HI @PeteKnight
I fully grasp what you are saying, I just felt explaining the project in its entirety would be unnecessarily taking up too much time of who ever wanted to assist. My apologies if this reasoning was flawed.
We are by now means focussing on home automation, rather larger scale projects (pro bona often) involving Environmental and agricultural solutions where there is none available, not easily accessible or simply too expensive mainly due to the weak performance of our currency.
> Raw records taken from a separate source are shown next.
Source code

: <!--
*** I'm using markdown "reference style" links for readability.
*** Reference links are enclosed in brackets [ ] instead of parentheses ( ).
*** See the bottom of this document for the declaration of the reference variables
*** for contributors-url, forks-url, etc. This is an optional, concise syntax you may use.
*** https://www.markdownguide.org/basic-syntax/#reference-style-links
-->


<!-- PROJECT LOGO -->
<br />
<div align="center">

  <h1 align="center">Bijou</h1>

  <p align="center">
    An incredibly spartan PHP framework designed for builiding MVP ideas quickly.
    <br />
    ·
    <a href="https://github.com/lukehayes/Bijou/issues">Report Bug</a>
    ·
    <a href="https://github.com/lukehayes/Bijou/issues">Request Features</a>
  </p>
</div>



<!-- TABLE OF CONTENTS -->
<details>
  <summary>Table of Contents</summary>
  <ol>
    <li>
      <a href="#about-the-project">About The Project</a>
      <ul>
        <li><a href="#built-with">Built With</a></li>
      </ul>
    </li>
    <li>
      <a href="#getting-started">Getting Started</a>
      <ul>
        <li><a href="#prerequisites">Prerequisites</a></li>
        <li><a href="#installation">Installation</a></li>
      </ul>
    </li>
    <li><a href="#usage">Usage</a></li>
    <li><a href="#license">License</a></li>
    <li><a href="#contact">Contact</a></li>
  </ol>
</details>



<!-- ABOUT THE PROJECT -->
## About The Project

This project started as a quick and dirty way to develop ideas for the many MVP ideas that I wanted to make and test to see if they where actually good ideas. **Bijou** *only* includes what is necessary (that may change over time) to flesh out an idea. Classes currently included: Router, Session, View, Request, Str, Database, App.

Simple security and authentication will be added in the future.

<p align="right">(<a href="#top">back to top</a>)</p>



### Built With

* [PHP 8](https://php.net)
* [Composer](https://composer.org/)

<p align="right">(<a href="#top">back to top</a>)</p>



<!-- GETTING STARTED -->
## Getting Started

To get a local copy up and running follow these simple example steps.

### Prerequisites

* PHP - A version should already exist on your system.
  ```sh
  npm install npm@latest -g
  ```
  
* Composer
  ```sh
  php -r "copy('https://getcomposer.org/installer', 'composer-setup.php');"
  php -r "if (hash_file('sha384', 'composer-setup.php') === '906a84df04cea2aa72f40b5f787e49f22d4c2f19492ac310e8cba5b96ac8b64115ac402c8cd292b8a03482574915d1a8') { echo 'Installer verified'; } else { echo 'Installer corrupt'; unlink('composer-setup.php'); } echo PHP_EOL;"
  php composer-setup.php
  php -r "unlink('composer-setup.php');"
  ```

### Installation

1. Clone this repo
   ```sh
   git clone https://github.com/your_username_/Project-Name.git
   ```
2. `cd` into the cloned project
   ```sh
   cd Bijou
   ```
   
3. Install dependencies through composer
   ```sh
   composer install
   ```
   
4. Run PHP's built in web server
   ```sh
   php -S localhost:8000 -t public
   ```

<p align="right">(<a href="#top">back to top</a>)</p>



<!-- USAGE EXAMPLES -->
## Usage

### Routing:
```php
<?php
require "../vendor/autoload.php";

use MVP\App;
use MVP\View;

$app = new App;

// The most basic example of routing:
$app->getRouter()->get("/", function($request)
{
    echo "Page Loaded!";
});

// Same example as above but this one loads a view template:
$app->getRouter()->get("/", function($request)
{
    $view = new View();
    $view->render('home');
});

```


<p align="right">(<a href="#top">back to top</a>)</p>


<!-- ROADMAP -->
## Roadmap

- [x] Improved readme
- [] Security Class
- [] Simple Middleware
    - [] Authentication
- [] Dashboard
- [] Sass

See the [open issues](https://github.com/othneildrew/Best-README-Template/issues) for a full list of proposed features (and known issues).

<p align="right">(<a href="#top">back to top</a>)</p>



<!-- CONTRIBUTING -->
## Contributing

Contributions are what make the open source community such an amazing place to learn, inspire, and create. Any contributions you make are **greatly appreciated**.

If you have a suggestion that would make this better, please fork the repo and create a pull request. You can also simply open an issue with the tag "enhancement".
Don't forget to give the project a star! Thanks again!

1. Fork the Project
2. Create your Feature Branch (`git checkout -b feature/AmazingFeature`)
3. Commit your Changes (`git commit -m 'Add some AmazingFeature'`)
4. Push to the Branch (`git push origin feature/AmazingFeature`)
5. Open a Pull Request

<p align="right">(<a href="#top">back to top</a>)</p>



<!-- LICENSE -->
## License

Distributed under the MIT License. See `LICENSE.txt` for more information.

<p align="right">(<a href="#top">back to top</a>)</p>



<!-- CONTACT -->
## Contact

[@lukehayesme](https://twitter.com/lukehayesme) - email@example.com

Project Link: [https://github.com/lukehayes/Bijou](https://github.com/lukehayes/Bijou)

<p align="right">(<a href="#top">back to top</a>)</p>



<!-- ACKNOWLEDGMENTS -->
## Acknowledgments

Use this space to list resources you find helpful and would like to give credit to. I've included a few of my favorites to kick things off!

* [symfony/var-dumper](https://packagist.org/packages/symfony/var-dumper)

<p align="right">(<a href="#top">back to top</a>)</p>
In this case, I doubt an off the shelf solutions would have worked due to the criteria determined by the situation i.e. PCB had to be capable of transferring 20A current (and 240V) safely whilst measuring the current and controlling ‘high load’ devices. Further to this, no external wires, capable off withstanding extreme weather conditions, battery and solar backup and and and…
As I mentioned before, our choice in sticking with a single supplier for MCU (and as few other suppliers for the remaining components as possible) is based on my ±24 years of experience in dealing with hardware solutions. IMO… the simpler you can keep the design (fewer suppliers, brands or vendors), the better. Also leans to easier fleet management and client better support.
We have some experience in using ESP8266 tech from earlier days using Arduino and NodeMCU and know it its extremely widely used. I prefer Particle and the new ESP32, but each to his own I suppose… which is also a good thing else what a boring place the world would be.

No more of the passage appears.